Bellini & bel canto
Bellini, by dint of his name and inclination, is the essence of bel canto. Those two words are simply the Italian for ‘beautiful singing’, and may be applied to any style or period, but it has become customary to use them to describe Italian opera of the first part of the 19th century, the primo ottocento. Of the three pre-eminent Italian composers of that era before the advent of Verdi in the early 1840s, it might be said that Rossini displayed more musical verve, Donizetti the greater dramatic aptitude, but Bellini's operas are the most beautiful. He was less prolific than his main rivals, with only 10 extant titles, because his life and potential were cut short in his 34th year.
Show your passion!
Yet Bellini prized truth above beauty. The title role of Gualtiero in his third opera Il pirata was written for the star tenor of his day, Giovanni Battista Rubini, famous for his matchless command of cantilena, florid coloratura and stratospheric high notes, but less for his skill as an actor. There is a story of the precocious 25-year-old composer berating the great tenor by asking: ‘are you thinking about being Rubini or about being Gualtiero?’ ‘You are an animal’, he said, ‘show your passion: haven’t you ever been in love?’ Bellini demonstrated what he wanted in his own feeble voice but, according to a witness, ‘with his face and entire body so animated, he produced singing so pathetic that it constricted the heart and brought so much fire to the breast that it would have torn apart the hardest of men.’ Moved, Rubini joined in with his stupendous voice’. At last the composer was satisfied: ‘For the rest, remember to stand up when you practise and accompany your singing with gestures’.
A gallery of memorable heroines
Rubini went on to create two more Bellini roles: Elvino in La sonnambula and Arturo in his final opera I puritani, but today Bellini is remembered above all for the dazzling opportunities he provided for the expressive colours and powers of the soprano voice. The spurned priestess Norma may be the pinnacle, but she is by no means the prototype. Bellini endows each of his heroines with a different personality. The sleepwalker Amina is an innocent country girl. Elvira in I puritani is driven mad by the conflicts of civil war. Imogene, central pivot of Il pirata, is a married woman with a young child, tempted by the titular pirate to betray her responsibilities.
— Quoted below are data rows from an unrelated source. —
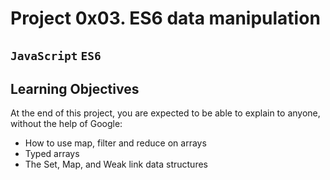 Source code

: # Project 0x03. ES6 data manipulation
## `JavaScript` `ES6`
## Learning Objectives
At the end of this project, you are expected to be able to explain to anyone, without the help of Google:  

- How to use map, filter and reduce on arrays
- Typed arrays
- The Set, Map, and Weak link data structures
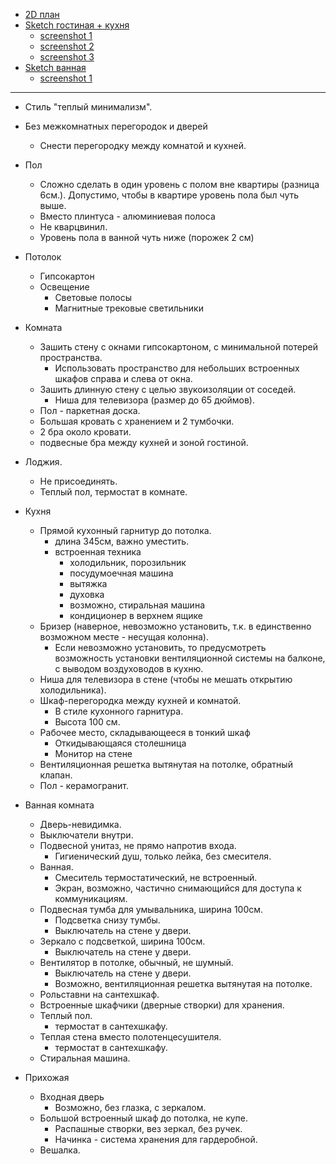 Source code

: * [2D план](2d_plans/e__floor_plan-brd.svg)
* [Sketch гостиная + кухня](kitchen_living_room.skp)
  * [screenshot 1](screenshots/kitchen_living_room-1.png)
  * [screenshot 2](screenshots/kitchen_living_room-2.png)
  * [screenshot 3](screenshots/kitchen_living_room-3.png)
* [Sketch ванная](kitchen_living_room.skp)
  * [screenshot 1](screenshots/bathroom-1.png)

---

* Стиль "теплый минимализм".
* Без межкомнатных перегородок и дверей
  * Снести перегородку между комнатой и кухней.

* Пол
  * Сложно сделать в один уровень с полом вне квартиры (разница 6см.). Допустимо, чтобы в квартире уровень пола был чуть выше.
  * Вместо плинтуса - алюминиевая полоса
  * Не кварцвинил.
  * Уровень пола в ванной чуть ниже (порожек 2 см)

* Потолок
  * Гипсокартон
  * Освещение
    * Световые полосы
    * Магнитные трековые светильники

* Комната
  * Зашить стену с окнами гипсокартоном, с минимальной потерей пространства.
    * Использовать пространство для небольших встроенных шкафов справа и слева от окна. 
  * Зашить длинную стену с целью звукоизоляции от соседей.
    * Ниша для телевизора (размер до 65 дюймов). 
  * Пол - паркетная доска.
  * Большая кровать с хранением и 2 тумбочки.
  * 2 бра около кровати.
  * подвесные бра между кухней и зоной гостиной.

* Лоджия.
  * Не присоединять.
  * Теплый пол, термостат в комнате.

* Кухня
  * Прямой кухонный гарнитур до потолка.
    * длина 345см, важно уместить.
    * встроенная техника
      * холодильник, порозильник
      * посудумоечная машина
      * вытяжка
      * духовка
      * возможно, стиральная машина
      * кондиционер в верхнем ящике
  * Бризер (наверное, невозможно установить, т.к. в единственно возможном месте - несущая колонна).
    * Если невозможно установить, то предусмотреть возможность установки вентиляционной системы на балконе, с выводом воздуховодов в кухню.
  * Ниша для телевизора в стене (чтобы не мешать открытию холодильника). 
  * Шкаф-перегородка между кухней и комнатой.
    * В стиле кухонного гарнитура.
    * Высота 100 см.
  * Рабочее место, складывающееся в тонкий шкаф
    * Откидывающаяся столешница
    * Монитор на стене
  * Вентиляционная решетка вытянутая на потолке, обратный клапан.
  * Пол - керамогранит.

* Ванная комната
  * Дверь-невидимка.
  * Выключатели внутри.
  * Подвесной унитаз, не прямо напротив входа.
    * Гигиенический душ, только лейка, без смесителя. 
  * Ванная.
    * Смеситель термостатический, не встроенный.
    * Экран, возможно, частично снимающийся для доступа к коммуникациям.
  * Подвесная тумба для умывальника, ширина 100см.
    * Подсветка снизу тумбы.
    * Выключатель на стене у двери.
  * Зеркало с подсветкой, ширина 100см.
    * Выключатель на стене у двери. 
  * Вентилятор в потолке, обычный, не шумный.
    * Выключатель на стене у двери.
    * Возможно, вентиляционная решетка вытянутая на потолке.
  * Рольставни на сантехшкаф.
  * Встроенные шкафчики (дверные створки) для хранения. 
  * Теплый пол.
    * термостат в сантехшкафу.
  * Теплая стена вместо полотенцесушителя.
    * термостат в сантехшкафу.
  * Стиральная машина.

* Прихожая
  * Входная дверь
    * Возможно, без глазка, с зеркалом. 
  * Большой встроенный шкаф до потолка, не купе.
    * Распашные створки, вез зеркал, без ручек.
    * Начинка - система хранения для гардеробной.
  * Вешалка.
Sung into collective memory
Bellini bestowed his trademark long-spun melodies on his prime donne in ways which define them as singers in the collective memory of audiences. Norma’s hymn to her goddess, ‘Casta diva’, is the most emblematic, immortalised by great singers from its creator Giuditta Pasta, who named her house on Lake Como after it, to Rosa Ponselle and Maria Callas and Montserrat Caballé. Just as beautiful are Amina’s dream-filled ‘Ah, non credea mirarti’, followed on awakening by her ecstatic cabaletta, ‘Ah, non giunge’; and Elvira’s visionary ‘Qui la voce’. If you love music which expresses emotion, you must seek out the best performances of these sublime inventions. The most memorable example from Il pirata is Imogene’s final memory of happiness before being summoned by funereal trumpets, ‘Col sorriso d’innocenza’.
What if Bellini had lived longer?
What might Bellini have achieved, had he lived as long as Rossini or Donizetti, let alone Verdi? You notice a trajectory from the relatively early Il pirata, with its echoes of Rossini, towards the grandeur of Norma and the greater Parisian sophistication of I puritani. Yet, Bellini retains his individual voice, fragile but certain of its quality. Like others of that era who died young, Franz Schubert and John Keats, there is an undeniable sureness and completeness about his work. It is beautiful, but more than beautiful. In the words which conclude Keats’s Ode on a Grecian Urn:
Beauty is truth, truth beauty - that is all
Ye know on earth, and all ye need to know.